Pourtant, malgré cette popularité croissante, les tisseuses et vendeuses qui perpétuent ce savoir-faire ancestral sont confrontées à d’importantes difficultés. Entre contrefaçon et acculturation, l’écoulement de leurs produits devient un véritable défi. « Le tissu forêt sacrée était réservé aux grandes cérémonies d’initiation. La grande teinture foncée était exclusivement destinée aux événements majeurs, notamment pour la forêt sacrée ou pour l’excision. Lors des cérémonies, c’est ce que les initiés portaient. Souvent, il fallait sept morceaux de tissu pour un boubou. Pour certains sacrifices ou soigner certaines maladies, on te demandait de le porter. Et même pour voyager, certains le portaient sous leurs vêtements, histoire de se protéger contre les mauvaises surprises. Mais avec la démocratisation de la mode vestimentaire, le côté sacré s’est un peu perdu. Aujourd’hui, cela nous permet principalement de nous habiller. Il y a des décennie maintenant que le tissu forêt sacrée est valorisé en Guinée et tout le monde peut le porter. Au début, les gens pensaient qu’il était réservé uniquement aux habitants de la forêt, mais c’est tout le contraire aujourd’hui », explique le directeur préfectoral de la Culture, du Tourisme et de l’Hôtellerie de N’Zérékoré, Cé Paul Sandy.

Selon Manéa Jacqueline Loua, teinturière au centre d’exposition artisanale de N’Zérékoré, plusieurs matières premières entrent dans la fabrication du tissu. « Pour fabriquer certains tissus, on achète les matériaux au marché. D’autres sont produits grâce à la noix de cola, à l’eau et aux écorces de certains arbres ou plantes de la forêt. La boue du bas-fond fait aussi partie du processus. La couleur noire présente sur le tissu, c’est la boue », précise-t-elle.

Mais pour les vendeuses de ce textile identitaire, la situation devient de plus en plus difficile, notamment à cause de la prolifération de la contrefaçon. Les copies industrielles, souvent importées de l’Asie, inondent le marché à des prix défiant toute concurrence.

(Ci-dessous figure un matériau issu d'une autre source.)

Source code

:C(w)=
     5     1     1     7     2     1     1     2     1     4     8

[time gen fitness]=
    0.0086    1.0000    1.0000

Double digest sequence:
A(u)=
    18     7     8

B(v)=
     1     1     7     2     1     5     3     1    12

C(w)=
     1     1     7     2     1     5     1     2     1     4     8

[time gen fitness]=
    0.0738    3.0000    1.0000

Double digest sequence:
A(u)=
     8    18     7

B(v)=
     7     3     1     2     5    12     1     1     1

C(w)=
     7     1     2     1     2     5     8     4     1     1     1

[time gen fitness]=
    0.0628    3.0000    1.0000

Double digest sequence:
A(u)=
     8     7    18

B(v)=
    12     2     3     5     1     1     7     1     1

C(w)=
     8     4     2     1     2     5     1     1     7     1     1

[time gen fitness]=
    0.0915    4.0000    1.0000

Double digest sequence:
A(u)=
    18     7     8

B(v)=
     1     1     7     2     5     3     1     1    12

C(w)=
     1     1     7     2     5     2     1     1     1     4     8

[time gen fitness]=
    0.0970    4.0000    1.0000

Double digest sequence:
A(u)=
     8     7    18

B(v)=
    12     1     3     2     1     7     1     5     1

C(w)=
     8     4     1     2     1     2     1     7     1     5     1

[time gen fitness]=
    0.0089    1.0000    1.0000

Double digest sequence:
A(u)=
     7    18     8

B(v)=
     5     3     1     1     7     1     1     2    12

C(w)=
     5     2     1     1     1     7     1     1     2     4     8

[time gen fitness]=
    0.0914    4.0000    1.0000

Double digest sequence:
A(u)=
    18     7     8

« Nous sommes vendeuses, mais nous fabriquons aussi ce tissu. Pendant la saison des pluies, c’est très difficile car il y a rarement des clients. La contrefaçon, surtout en provenance de Chine, fait aussi que certains clients n’achètent plus chez nous. Le vrai tissu forêt sacrée, nous vendons les deux pagnes à 80 000 francs guinéens, tandis que les tissus des Chinois, les deux pagnes peuvent être proposés à plus de 50% moins chers. Ainsi, les clients choisissent le moins cher. Pourtant, ce tissu représente notre tradition, la culture de la Guinée forestière. Nous demandons aux autorités de nous aider à stopper la contrefaçon sur le marché guinéen », plaide Léontine Loua, présidente des vendeuses du tissu forêt sacrée à la gare Ona de N’Zérékoré.

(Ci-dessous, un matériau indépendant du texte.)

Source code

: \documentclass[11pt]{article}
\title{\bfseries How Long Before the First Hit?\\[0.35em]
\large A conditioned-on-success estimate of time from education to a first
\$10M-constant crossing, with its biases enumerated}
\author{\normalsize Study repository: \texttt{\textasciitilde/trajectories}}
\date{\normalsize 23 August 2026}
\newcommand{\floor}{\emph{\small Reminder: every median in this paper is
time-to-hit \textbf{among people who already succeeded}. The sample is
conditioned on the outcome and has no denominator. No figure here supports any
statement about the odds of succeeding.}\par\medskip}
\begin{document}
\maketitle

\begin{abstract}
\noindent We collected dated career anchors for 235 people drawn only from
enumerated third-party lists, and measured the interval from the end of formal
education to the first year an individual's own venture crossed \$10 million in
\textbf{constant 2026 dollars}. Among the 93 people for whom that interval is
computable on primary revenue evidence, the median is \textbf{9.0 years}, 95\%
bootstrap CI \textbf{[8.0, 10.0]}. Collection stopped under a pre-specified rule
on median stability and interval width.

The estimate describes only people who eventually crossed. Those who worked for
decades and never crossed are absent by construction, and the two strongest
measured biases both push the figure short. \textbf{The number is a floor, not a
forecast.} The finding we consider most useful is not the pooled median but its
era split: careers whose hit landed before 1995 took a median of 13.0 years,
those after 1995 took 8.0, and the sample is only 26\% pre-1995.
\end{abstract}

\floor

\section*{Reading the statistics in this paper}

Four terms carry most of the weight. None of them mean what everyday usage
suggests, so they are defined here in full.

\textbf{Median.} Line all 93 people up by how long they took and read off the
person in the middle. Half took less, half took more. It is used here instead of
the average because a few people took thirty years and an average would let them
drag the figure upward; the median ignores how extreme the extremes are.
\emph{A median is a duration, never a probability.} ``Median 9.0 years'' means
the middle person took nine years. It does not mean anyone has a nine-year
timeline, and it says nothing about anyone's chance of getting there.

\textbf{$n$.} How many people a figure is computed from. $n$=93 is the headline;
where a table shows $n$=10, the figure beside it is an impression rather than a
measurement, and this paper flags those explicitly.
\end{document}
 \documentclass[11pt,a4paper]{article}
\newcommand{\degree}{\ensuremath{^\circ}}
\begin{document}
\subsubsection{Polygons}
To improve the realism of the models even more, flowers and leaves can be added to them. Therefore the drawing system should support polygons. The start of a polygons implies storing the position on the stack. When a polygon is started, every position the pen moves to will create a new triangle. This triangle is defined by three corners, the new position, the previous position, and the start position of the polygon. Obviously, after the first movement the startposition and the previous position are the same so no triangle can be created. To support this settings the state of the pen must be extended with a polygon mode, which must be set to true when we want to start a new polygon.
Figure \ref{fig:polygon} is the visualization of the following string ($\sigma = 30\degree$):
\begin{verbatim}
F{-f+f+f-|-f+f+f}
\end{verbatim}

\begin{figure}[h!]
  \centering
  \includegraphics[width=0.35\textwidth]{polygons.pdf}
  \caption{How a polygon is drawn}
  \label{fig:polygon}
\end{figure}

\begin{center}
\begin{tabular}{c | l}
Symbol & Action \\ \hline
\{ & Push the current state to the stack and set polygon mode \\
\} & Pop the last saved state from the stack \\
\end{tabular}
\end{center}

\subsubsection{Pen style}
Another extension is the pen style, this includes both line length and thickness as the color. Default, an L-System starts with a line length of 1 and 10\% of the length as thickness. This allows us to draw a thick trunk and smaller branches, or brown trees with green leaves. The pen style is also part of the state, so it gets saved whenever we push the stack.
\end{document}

Le directeur préfectoral de la Culture, du Tourisme et de l’Hôtellerie de N’Zérékoré reconnaît l’ampleur du problème. « Ce métier est aujourd’hui confronté à un phénomène grave. La contrefaçon du pagne forêt sacrée et d’autres tissus tue réellement le savoir-faire local. Les imprimeries modernes produisent du faux forêt sacrée à bas prix. Or, l’authenticité reste ce que recherchent les gens. Les touristes qui viennent à N’Zérékoré ne veulent pas de contrefaçon, mais de l’authentique. Actuellement, des acteurs travaillent sur la fixation de la teinture du tissu forêt sacrée afin de le rendre plus résistant. Comme ce pagne était réservé aux grands événements, il déteint vite au lavage. Des études sont menées à Conakry pour stabiliser durablement la couleur », assure Cé Paul Sandy.

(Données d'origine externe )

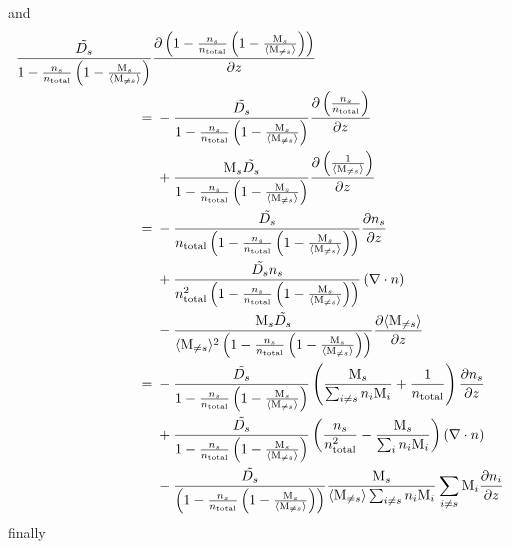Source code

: and
\begin{equation}
\begin{split}
\frac{\tilde{D_s}}{1-\frac{n_s}{n_\text{total}}\left(1 - \frac{\text{M}_s}{\langle\text{M}_{\neq s}\rangle}\right)}
 &  \frac{\partial\left(1-\frac{n_s}{n_\text{total}}\left(1 - \frac{\text{M}_s}{\langle\text{M}_{\neq s}\rangle}\right)\right)}{\partial z} \\
        = &\; - \frac{\tilde{D_s}}{1-\frac{n_s}{n_\text{total}}\left(1 - \frac{\text{M}_s}{\langle\text{M}_{\neq s}\rangle}\right)}
                 \frac{\partial\left(\frac{n_s}{n_\text{total}}\right)}{\partial z}\\
          &\; + \frac{\text{M}_s\tilde{D_s}}{1-\frac{n_s}{n_\text{total}}\left(1 - \frac{\text{M}_s}{\langle\text{M}_{\neq s}\rangle}\right)}
                 \frac{\partial\left(\frac{1}{\langle\text{M}_{\neq s}\rangle}\right)}{\partial z}\\
        = &\; - \frac{\tilde{D_s}}{n_\text{total}\left(1-\frac{n_s}{n_\text{total}}\left(1 - \frac{\text{M}_s}{\langle\text{M}_{\neq s}\rangle}\right)\right)}
                 \frac{\partial n_s}{\partial z}\\
          &\; + \frac{\tilde{D_s}n_s}{n_\text{total}^2\left(1-\frac{n_s}{n_\text{total}}\left(1 - \frac{\text{M}_s}{\langle\text{M}_{\neq s}\rangle}\right)\right)}
                 \left(\nabla\cdot{\ensuremath{n}}\right)\\
          &\; - \frac{\text{M}_s\tilde{D_s}}{\langle\text{M}_{\neq s}\rangle^2\left(1-\frac{n_s}{n_\text{total}}\left(1 - \frac{\text{M}_s}{\langle\text{M}_{\neq s}\rangle}\right)\right)}
                 \frac{\partial\langle\text{M}_{\neq s}\rangle}{\partial z}\\
        = &\; - \frac{\tilde{D_s}}{1-\frac{n_s}{n_\text{total}}\left(1 - \frac{\text{M}_s}{\langle\text{M}_{\neq s}\rangle}\right)}
                  \left( \frac{\text{M}_s}{\sum_{i\neq s}n_i\text{M}_i} + \frac{1}{n_\text{total}}\right)
                 \frac{\partial n_s}{\partial z}\\
          &\; + \frac{\tilde{D_s}}{1-\frac{n_s}{n_\text{total}}\left(1 - \frac{\text{M}_s}{\langle\text{M}_{\neq s}\rangle}\right)}
                \left(\frac{n_s}{n_\text{total}^2} - \frac{\text{M}_s}{\sum_in_i\text{M}_i}\right)
                 \left(\nabla\cdot{\ensuremath{n}}\right)\\
          &\; - \frac{\tilde{D_s}}{\left(1-\frac{n_s}{n_\text{total}}\left(1 - \frac{\text{M}_s}{\langle\text{M}_{\neq s}\rangle}\right)\right)}
                 \frac{\text{M}_s}{\langle\text{M}_{\neq s}\rangle\sum_{i\neq s}n_i\text{M}_i} \sum_{i\neq s} \text{M}_i\frac{\partial n_i}{\partial z} \\
\end{split}
\end{equation}
finally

Selon le directeur, la lutte contre la contrefaçon est déjà engagée. « Cette lutte demande un travail de fond. Il faut agir en amont. Lorsque vous allez sur le marché pour sensibiliser, l’implication du ministère du Commerce et même de tous les acteurs est nécessaire. Nous devons appuyer le cadre réglementaire et voir comment empêcher l’importation de ces copies. Une fois stoppées à la frontière, on ne pourra plus les vendre sur le marché local », insiste Cé Paul Sandy.

Mais pour l’heure, la contrefaçon continue de se propager, y compris dans les marchés de la Guinée forestière. Reste à savoir quand les actions engagées par les autorités et les acteurs de la filière permettront de préserver durablement ce patrimoine culturel.